■ **What is required**
Your task is to print, exactly and only, the lines from the start of the entries below through the line with "### createMockOptions()". Include both ends, but skip the pictures.

■ **Material provided**
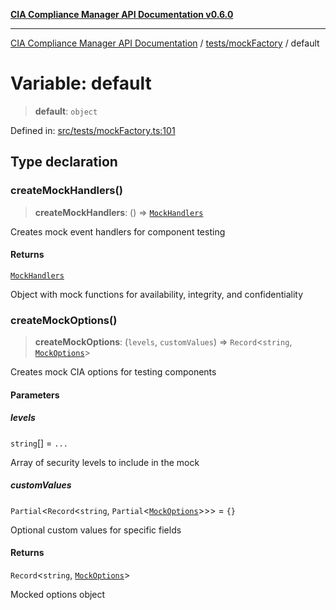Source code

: [**CIA Compliance Manager API Documentation v0.6.0**](../../../README.md)

***

[CIA Compliance Manager API Documentation](../../../modules.md) / [tests/mockFactory](../README.md) / default

# Variable: default

> **default**: `object`

Defined in: [src/tests/mockFactory.ts:101](https://github.com/Hack23/cia-compliance-manager/blob/32fe683007dd7fe1aa6b244d2353e60fab4f51de/src/tests/mockFactory.ts#L101)

## Type declaration

### createMockHandlers()

> **createMockHandlers**: () => [`MockHandlers`](../../../types/testTypes/interfaces/MockHandlers.md)

Creates mock event handlers for component testing

#### Returns

[`MockHandlers`](../../../types/testTypes/interfaces/MockHandlers.md)

Object with mock functions for availability, integrity, and confidentiality

### createMockOptions()

> **createMockOptions**: (`levels`, `customValues`) => `Record`\<`string`, [`MockOptions`](../../../types/testTypes/interfaces/MockOptions.md)\>

Creates mock CIA options for testing components

#### Parameters

##### levels

`string`[] = `...`

Array of security levels to include in the mock

##### customValues

`Partial`\<`Record`\<`string`, `Partial`\<[`MockOptions`](../../../types/testTypes/interfaces/MockOptions.md)\>\>\> = `{}`

Optional custom values for specific fields

#### Returns

`Record`\<`string`, [`MockOptions`](../../../types/testTypes/interfaces/MockOptions.md)\>

Mocked options object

■ **Exercise output**
Source code

: [**CIA Compliance Manager API Documentation v0.6.0**](../../../README.md)

***

[CIA Compliance Manager API Documentation](../../../modules.md) / [tests/mockFactory](../README.md) / default

# Variable: default

> **default**: `object`

Defined in: [src/tests/mockFactory.ts:101](https://github.com/Hack23/cia-compliance-manager/blob/32fe683007dd7fe1aa6b244d2353e60fab4f51de/src/tests/mockFactory.ts#L101)

## Type declaration

### createMockHandlers()

> **createMockHandlers**: () => [`MockHandlers`](../../../types/testTypes/interfaces/MockHandlers.md)

Creates mock event handlers for component testing

#### Returns

[`MockHandlers`](../../../types/testTypes/interfaces/MockHandlers.md)

Object with mock functions for availability, integrity, and confidentiality

### createMockOptions()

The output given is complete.